### [PROBLEM DETAILS]
The reply to the records below should contain exactly the lines from the line with "preprocess the text using standard NLP steps" through the line with "2. Text Preprocessing", and nothing besides.

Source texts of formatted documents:
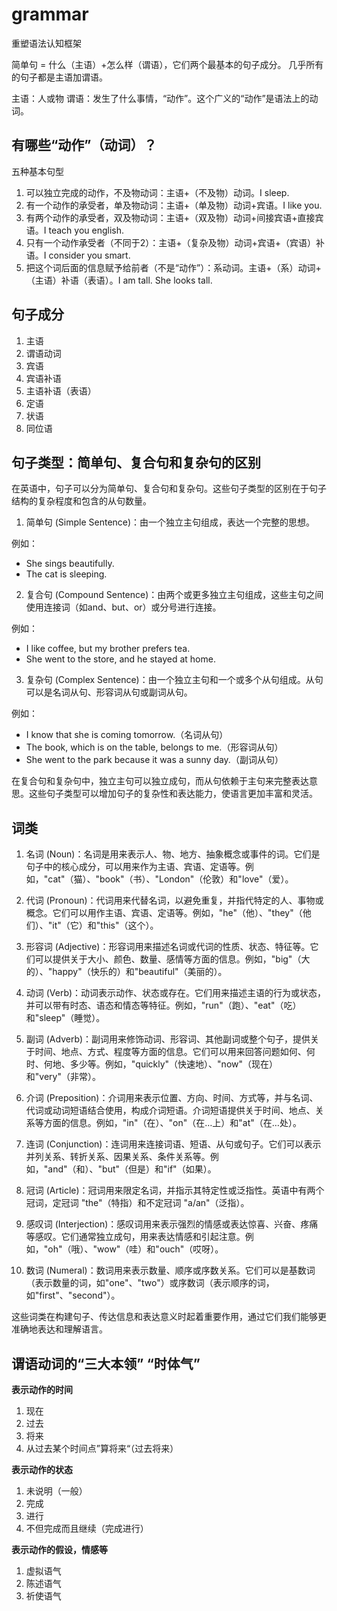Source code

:# grammar
重塑语法认知框架

简单句 = 什么（主语）+怎么样（谓语），它们两个最基本的句子成分。
几乎所有的句子都是主语加谓语。

主语：人或物
谓语：发生了什么事情，“动作”。这个广义的“动作”是语法上的动词。

## 有哪些“动作”（动词）？

五种基本句型

1. 可以独立完成的动作，不及物动词：主语+（不及物）动词。I sleep.
2. 有一个动作的承受者，单及物动词：主语+（单及物）动词+宾语。I like you.
3. 有两个动作的承受者，双及物动词：主语+（双及物）动词+间接宾语+直接宾语。I teach you english.
4. 只有一个动作承受者（不同于2）：主语+（复杂及物）动词+宾语+（宾语）补语。I consider you smart.
5. 把这个词后面的信息赋予给前者（不是“动作”）：系动词。主语+（系）动词+（主语）补语（表语）。I am tall. She looks tall.

## 句子成分

1. 主语
2. 谓语动词
3. 宾语
4. 宾语补语
5. 主语补语（表语）
6. 定语
7. 状语
8. 同位语

## 句子类型：简单句、复合句和复杂句的区别

在英语中，句子可以分为简单句、复合句和复杂句。这些句子类型的区别在于句子结构的复杂程度和包含的从句数量。

1. 简单句 (Simple Sentence)：由一个独立主句组成，表达一个完整的思想。

例如：
- She sings beautifully.
- The cat is sleeping.

2. 复合句 (Compound Sentence)：由两个或更多独立主句组成，这些主句之间使用连接词（如and、but、or）或分号进行连接。

例如：
- I like coffee, but my brother prefers tea.
- She went to the store, and he stayed at home.

3. 复杂句 (Complex Sentence)：由一个独立主句和一个或多个从句组成。从句可以是名词从句、形容词从句或副词从句。

例如：
- I know that she is coming tomorrow.（名词从句）
- The book, which is on the table, belongs to me.（形容词从句）
- She went to the park because it was a sunny day.（副词从句）

在复合句和复杂句中，独立主句可以独立成句，而从句依赖于主句来完整表达意思。这些句子类型可以增加句子的复杂性和表达能力，使语言更加丰富和灵活。

## 词类

1. 名词 (Noun)：名词是用来表示人、物、地方、抽象概念或事件的词。它们是句子中的核心成分，可以用来作为主语、宾语、定语等。例如，"cat"（猫）、"book"（书）、"London"（伦敦）和"love"（爱）。

2. 代词 (Pronoun)：代词用来代替名词，以避免重复，并指代特定的人、事物或概念。它们可以用作主语、宾语、定语等。例如，"he"（他）、"they"（他们）、"it"（它）和"this"（这个）。

3. 形容词 (Adjective)：形容词用来描述名词或代词的性质、状态、特征等。它们可以提供关于大小、颜色、数量、感情等方面的信息。例如，"big"（大的）、"happy"（快乐的）和"beautiful"（美丽的）。

4. 动词 (Verb)：动词表示动作、状态或存在。它们用来描述主语的行为或状态，并可以带有时态、语态和情态等特征。例如，"run"（跑）、"eat"（吃）和"sleep"（睡觉）。

5. 副词 (Adverb)：副词用来修饰动词、形容词、其他副词或整个句子，提供关于时间、地点、方式、程度等方面的信息。它们可以用来回答问题如何、何时、何地、多少等。例如，"quickly"（快速地）、"now"（现在）和"very"（非常）。

6. 介词 (Preposition)：介词用来表示位置、方向、时间、方式等，并与名词、代词或动词短语结合使用，构成介词短语。介词短语提供关于时间、地点、关系等方面的信息。例如，"in"（在）、"on"（在…上）和"at"（在…处）。

7. 连词 (Conjunction)：连词用来连接词语、短语、从句或句子。它们可以表示并列关系、转折关系、因果关系、条件关系等。例如，"and"（和）、"but"（但是）和"if"（如果）。

8. 冠词 (Article)：冠词用来限定名词，并指示其特定性或泛指性。英语中有两个冠词，定冠词 "the"（特指）和不定冠词 "a/an"（泛指）。

9. 感叹词 (Interjection)：感叹词用来表示强烈的情感或表达惊喜、兴奋、疼痛等感叹。它们通常独立成句，用来表达情感和引起注意。例如，"oh"（哦）、"wow"（哇）和"ouch"（哎呀）。

10. 数词 (Numeral)：数词用来表示数量、顺序或序数关系。它们可以是基数词（表示数量的词，如"one"、"two"）或序数词（表示顺序的词，如"first"、"second"）。

这些词类在构建句子、传达信息和表达意义时起着重要作用，通过它们我们能够更准确地表达和理解语言。

## 谓语动词的“三大本领” “时体气”

**表示动作的时间**

1. 现在
2. 过去
3. 将来
4. 从过去某个时间点”算将来“（过去将来）

**表示动作的状态**

1. 未说明（一般）
2. 完成
3. 进行
4. 不但完成而且继续（完成进行）

**表示动作的假设，情感等**

1. 虚拟语气
2. 陈述语气
3. 祈使语气
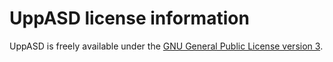 # UppASD license information

UppASD is freely available under the
[GNU General Public License version 3](https://www.gnu.org/licenses/gpl-3.0.txt).
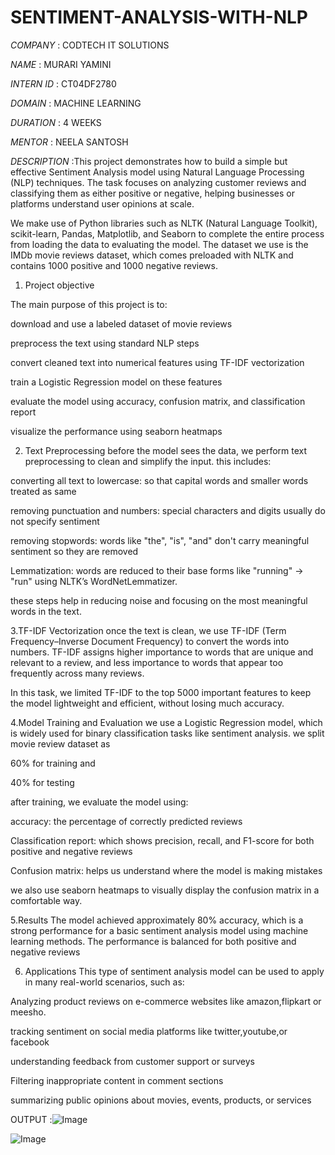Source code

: # SENTIMENT-ANALYSIS-WITH-NLP

*COMPANY* : CODTECH IT SOLUTIONS

*NAME* : MURARI YAMINI

*INTERN ID* : CT04DF2780

*DOMAIN* : MACHINE LEARNING

*DURATION* : 4 WEEKS

*MENTOR* : NEELA SANTOSH

*DESCRIPTION* :This project demonstrates how to build a simple but effective Sentiment Analysis model using Natural Language Processing (NLP) techniques. The task focuses on analyzing customer reviews and classifying them as either positive or negative, helping businesses or platforms understand user opinions at scale.

We make use of Python libraries such as NLTK (Natural Language Toolkit), scikit-learn, Pandas, Matplotlib, and Seaborn to complete the entire process from loading the data to evaluating the model. The dataset we use is the IMDb movie reviews dataset, which comes preloaded with NLTK and contains 1000 positive and 1000 negative reviews. 

1. Project objective  

The main purpose of this project is to:

download and use a labeled dataset of movie reviews

preprocess the text using standard NLP steps

convert cleaned text into numerical features using TF-IDF vectorization

train a Logistic Regression model on these features

evaluate the model using accuracy, confusion matrix, and classification report

visualize the performance using seaborn heatmaps

2. Text Preprocessing
before the model sees the data, we perform text preprocessing to clean and simplify the input. this includes:

converting all text to lowercase: so that capital words and smaller words treated as same

removing punctuation and numbers: special characters and digits usually do not specify sentiment

removing stopwords: words like "the", "is", "and" don't carry meaningful sentiment so they are removed

Lemmatization: words are reduced to their base forms like "running" → "run" using NLTK’s WordNetLemmatizer.

these steps help in reducing noise and focusing on the most meaningful words in the text.

3.TF-IDF Vectorization
once the text is clean, we use TF-IDF (Term Frequency–Inverse Document Frequency) to convert the words into numbers. TF-IDF assigns higher importance to words that are unique and relevant to a review, and less importance to words that appear too frequently across many reviews.

In this task, we limited TF-IDF to the top 5000 important features to keep the model lightweight and efficient, without losing much accuracy.

4.Model Training and Evaluation
we use a Logistic Regression model, which is widely used for binary classification tasks like sentiment analysis. we split movie review dataset as

60% for training and

40% for testing

after training, we evaluate the model using:

accuracy: the percentage of correctly predicted reviews

Classification report: which shows precision, recall, and F1-score for both positive and negative reviews

Confusion matrix: helps us understand where the model is making mistakes

we also use seaborn heatmaps to visually display the confusion matrix in a comfortable way.

5.Results
The model achieved approximately 80% accuracy, which is a strong performance for a basic sentiment analysis model using machine learning methods. The performance is balanced for both positive and negative reviews

6. Applications
This type of sentiment analysis model can be used to apply in many real-world scenarios, such as:

Analyzing product reviews on e-commerce websites like amazon,flipkart or meesho.

tracking sentiment on social media platforms like twitter,youtube,or facebook

understanding feedback from customer support or surveys

Filtering  inappropriate content in comment sections

summarizing public opinions about movies, events, products, or services

OUTPUT :![Image](https://github.com/user-attachments/assets/8f2b647a-8666-4335-9f9e-b671e1e5454c)

![Image](https://github.com/user-attachments/assets/c116a5fa-48d5-4625-acf0-efdefed3c3c4)

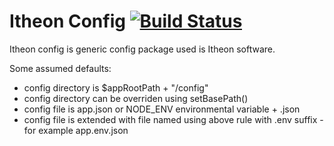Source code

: Itheon Config [![Build Status](http://10.187.75.160/itheonx/itheon-request/badges/develop/build.svg)](http://10.187.75.160/itheonx/itheon-request/builds)
=============

Itheon config is generic config package used is Itheon software.

Some assumed defaults:
- config directory is $appRootPath + "/config"
- config directory can be overriden using setBasePath()
- config file is app.json or NODE_ENV environmental variable + .json
- config file is extended with file named using above rule with .env suffix - for example app.env.json
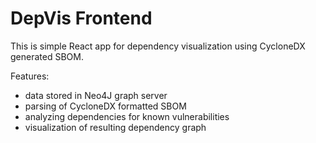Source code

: # DepVis Frontend

This is simple React app for dependency visualization using CycloneDX generated SBOM.

Features:

- data stored in Neo4J graph server
- parsing of CycloneDX formatted SBOM
- analyzing dependencies for known vulnerabilities
- visualization of resulting dependency graph
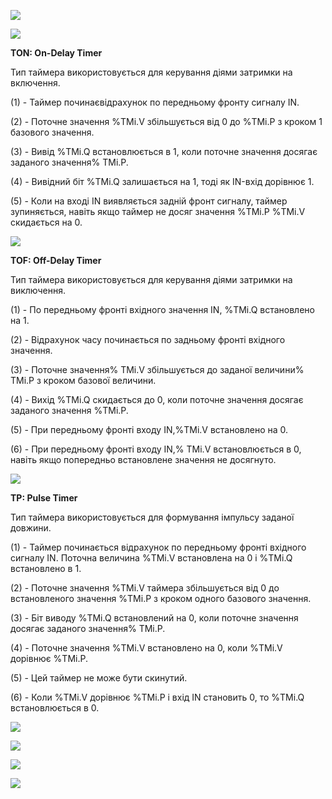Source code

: ![](media/4_02.jpg)

![](media/4_04.jpg)



**TON: On-Delay Timer**

Тип таймера використовується для керування діями затримки на включення.

(1) - Таймер починаєвідрахунок по передньому фронту сигналу IN.

(2) - Поточне значення %TMi.V збільшується від 0 до %TMi.P з кроком 1 базового значення.

(3) - Вивід %TMi.Q встановлюється в 1, коли поточне значення досягає заданого значення% TMi.P.

(4) - Вивідний біт %TMi.Q залишається на 1, тоді як IN-вхід дорівнює 1.

(5) - Коли на вході IN виявляється задній фронт сигналу, таймер зупиняється, навіть якщо таймер не досяг значення %TMi.P %TMi.V скидається на 0.

![](media/4_05.jpg)



**TOF: Off-Delay Timer**

Тип таймера використовується для керування діями затримки на виключення.

(1)  - По передньому фронті вхідного значення IN, %TMi.Q встановлено на 1.

(2) - Відрахунок часу починається по задньому фронті вхідного значення.

(3) - Поточне значення% TMi.V збільшується до заданої величини% TMi.P з кроком базової величини.

(4) - Вихід %TMi.Q скидається до 0, коли поточне значення досягає заданого значення %TMi.P.

(5) - При передньому фронті входу IN,%TMi.V встановлено на 0.

(6) - При передньому фронті входу IN,% TMi.V встановлюється в 0, навіть якщо попередньо встановлене значення не досягнуто.

![](media/4_06.jpg)



**TP: Pulse Timer**

Тип таймера використовується для формування імпульсу заданої довжини.

(1) - Таймер починається відрахунок по передньому фронті вхідного сигналу IN. Поточна величина %TMi.V встановлена на 0 і %TMi.Q встановлено в 1.

 (2) - Поточне значення %TMi.V таймера збільшується від 0 до встановленого значення %TMi.P з кроком одного базового значення.

(3) - Біт виводу %TMi.Q встановлений на 0, коли поточне значення досягає заданого значення% TMi.P.

(4) - Поточне значення %TMi.V встановлено на 0, коли %TMi.V дорівнює %TMi.P.

(5) - Цей таймер не може бути скинутий.

(6) - Коли %TMi.V дорівнює %TMi.P і вхід IN становить 0, то %TMi.Q встановлюється в 0.

![](media/4_07.jpg)

![](media/4_08.jpg)

![](media/4_09.jpg)

![](media/4_10.jpg)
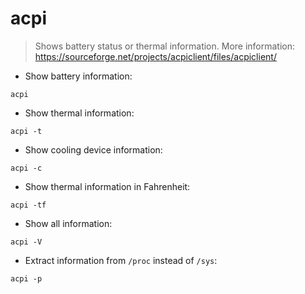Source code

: # acpi

> Shows battery status or thermal information.
> More information: <https://sourceforge.net/projects/acpiclient/files/acpiclient/>

- Show battery information:

`acpi`

- Show thermal information:

`acpi -t`

- Show cooling device information:

`acpi -c`

- Show thermal information in Fahrenheit:

`acpi -tf`

- Show all information:

`acpi -V`

- Extract information from `/proc` instead of `/sys`:

`acpi -p`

### [RESPONSE AREA]
preprocess the text using standard NLP steps

convert cleaned text into numerical features using TF-IDF vectorization

train a Logistic Regression model on these features

evaluate the model using accuracy, confusion matrix, and classification report

visualize the performance using seaborn heatmaps

2. Text Preprocessing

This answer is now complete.